Desde quando a gente nasce, e passamos a entender o entorno, a escolha de quem nascemos, os pais que nos geraram, não foram escolhas nossas. Pelo menos assim entendo.
Só depois, anos mais tarde, dotados de discernimento, passamos a entender melhor as coisas, e aí sim, fazemos escolhas nem sempre acertadas.
Eu não escolhi estudar naquela escola. Foram meus pais que decidiram. Mas logo que ali cheguei acabei compreendendo que foi uma escolha acertada. Passei anos e anos pensando no que seria mais tarde. A decisão não veio logo. Foram preciso de anos para resolver qual profissão iria trilhar.

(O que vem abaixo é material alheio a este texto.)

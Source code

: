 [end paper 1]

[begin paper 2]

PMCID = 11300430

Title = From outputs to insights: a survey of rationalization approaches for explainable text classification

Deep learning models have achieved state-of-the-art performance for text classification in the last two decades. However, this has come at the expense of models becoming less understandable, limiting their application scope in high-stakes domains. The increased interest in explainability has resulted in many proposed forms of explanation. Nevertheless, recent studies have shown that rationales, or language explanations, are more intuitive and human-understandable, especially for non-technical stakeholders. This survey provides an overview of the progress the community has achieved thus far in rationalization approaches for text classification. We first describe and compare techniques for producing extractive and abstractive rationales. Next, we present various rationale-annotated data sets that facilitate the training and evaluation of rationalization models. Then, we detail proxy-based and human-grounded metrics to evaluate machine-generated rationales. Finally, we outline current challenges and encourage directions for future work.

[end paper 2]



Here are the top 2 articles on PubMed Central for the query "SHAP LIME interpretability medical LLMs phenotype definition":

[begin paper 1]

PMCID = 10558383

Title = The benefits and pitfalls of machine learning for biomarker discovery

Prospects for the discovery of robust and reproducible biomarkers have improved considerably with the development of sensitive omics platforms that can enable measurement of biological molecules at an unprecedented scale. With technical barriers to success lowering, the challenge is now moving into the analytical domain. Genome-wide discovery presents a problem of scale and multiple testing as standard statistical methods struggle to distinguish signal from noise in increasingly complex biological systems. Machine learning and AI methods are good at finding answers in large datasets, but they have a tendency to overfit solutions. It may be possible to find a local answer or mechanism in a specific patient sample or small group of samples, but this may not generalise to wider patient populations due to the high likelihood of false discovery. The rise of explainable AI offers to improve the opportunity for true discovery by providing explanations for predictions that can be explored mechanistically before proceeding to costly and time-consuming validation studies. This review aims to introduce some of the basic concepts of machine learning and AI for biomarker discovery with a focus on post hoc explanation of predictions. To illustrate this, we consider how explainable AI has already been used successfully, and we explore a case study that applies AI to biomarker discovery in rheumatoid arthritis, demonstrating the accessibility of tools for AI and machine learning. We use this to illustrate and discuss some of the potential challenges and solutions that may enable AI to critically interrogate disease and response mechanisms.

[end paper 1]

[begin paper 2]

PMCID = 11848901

Já no primeiro ano do curso primário dei por mim que a língua pátria era a minha menina dos olhos. Os números não me seduziam. Ao revés as letras eram elas as minhas queridinhas. Logo me enamorei do alfabeto. Aprendei a escrever palavras. Que foram se amontoando no meu caderninho. A minha letra não era lá essas coisas. Até hoje custo a entender as minhas garatujas.
A primeira escolha que fiz, naqueles verdes anos da minha vida, foi a primeira namorada. Era uma jovenzinha arredia. Que mal notava os meus olhares gulosos, em direção a última carteira, onde ela assentava. Foi só depois de alguns anos que elazinha aceitou passear comigo no rela do jardim. Meio escondidinho dos seus pais que moravam na rua de baixo.

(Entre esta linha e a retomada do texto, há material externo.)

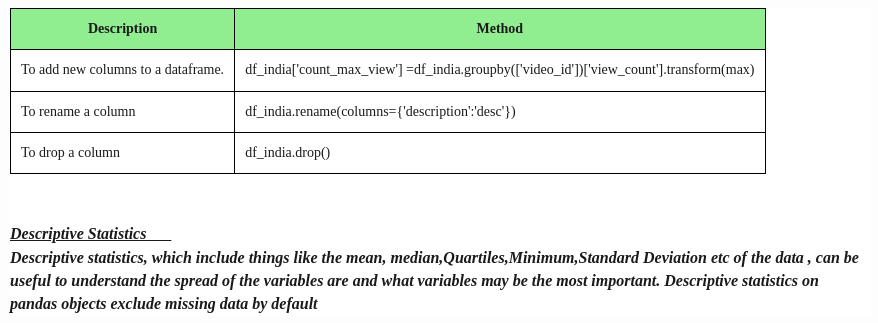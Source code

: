 <table style ="width:100%;border:black;border-width:1px; border- style:solid;  border-collapse: collapse" >
    <thead>
        <tr>
            <th style="text-align:center;border: 1px solid black;font-family:COMIC SANS MS;font-size:100%;background-color:lightgreen ;padding: 10px "> 
                Description 
            </th>
            <th style="text-align:center;border: 1px solid black;font-family:COMIC SANS MS;font-size:100%;background-color:lightgreen ;padding: 10px ">
                Method      
            </th>
        </tr>
    </thead>
    <tbody>
        <tr>
            <td style="text-align:left;border: 1px solid black;font-family:COMIC SANS MS;font-size:100%;padding: 10px ">
                To add new columns to a dataframe.
            </td>
            <td style="text-align:left;border: 1px solid black;font-family:COMIC SANS MS;font-size:100%;padding: 10px "> 
                   df_india['count_max_view'] =df_india.groupby(['video_id'])['view_count'].transform(max)
            </td>
        </tr>
         <tr>
            <td style="text-align:left;border: 1px solid black;font-family:COMIC SANS MS;font-size:100%;padding: 10px ">
                To rename a column
            </td>
            <td style="text-align:left;border: 1px solid black;font-family:COMIC SANS MS;font-size:100%;padding: 10px "> 
                 df_india.rename(columns={'description':'desc'})
            </td>
        </tr>    
        <tr>
            <td style="text-align:left;border: 1px solid black;font-family:COMIC SANS MS;font-size:100%;padding: 10px ">
                To drop a column
            </td>
            <td style="text-align:left;border: 1px solid black;font-family:COMIC SANS MS;font-size:100%;padding: 10px " > 
                df_india.drop()
            </td>
        </tr>    
     </tbody>
</table>      <br>
 
<font size=3 style="font-family:COMIC SANS MS"><b><i><u>Descriptive Statistics📄📄</u>   
    Descriptive statistics, which include things like the mean, median,Quartiles,Minimum,Standard Deviation etc of the data , can be useful to understand the spread of the variables are and what variables may be the most important. Descriptive statistics on pandas objects exclude missing data by default</i></b></font><br>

Ainda me lembro daquele carnaval passado. Não fui eu que escolhi cheirar lança perfume. Aquele cheirinho inebriante me fez rodopiar nas minhas pernas. Acabei dormindo no banco do jardim.
Anos mais tarde outra escolha penso ter sido acertada. Enveredei-me pelo caminho da medicina. Já a urologia passou a fazer parte de mim graças a uma pedrinha encalhada nas minhas vias urinárias. Foi através dela que aprendi a conviver com as dores. Embora elas não tenham sido mais uma escolha minha.
Até hoje as escolhas me perseguem. Foi eu que elegi a mulher com quem me consorciei. Foi uma escolha mais uma vez acertada. Foi com ela que tive dois filhos, que me presentearam com três netinhos, todos machinhos, se pudesse optar por uma menininha, ah, que bom seria.
Nesta idade em que me encontro agora ainda tenho a intenção de fazer escolhas. Se pudesse eleger quantos anos mais viverei por certo chegaria aos cem. Ultrapassaria o centenário. Se possível com a mesma disposição que conto agora. Com a mesma saúde que me acompanha. Com a mesma clarividência de hoje.
Mas não cabe a mim fazer escolhas. Quanto aos anos que ainda me restam. Quanto a felicidade que ainda pretendo ter. Ou até mesmo quando novamente encontrarei meus pais.
São escolhas impossíveis de predizer. Até quando? Confesso que não sei.
Se pudesse retroceder no tempo, voltar ao passado, escolheria trilhar os mesmos caminhos. Faria tudo igualzinho. Mesmo cometendo alguns senões que porventura cometi.
Certas escolhas não cabem a mim decidir. Outras, creio que sim.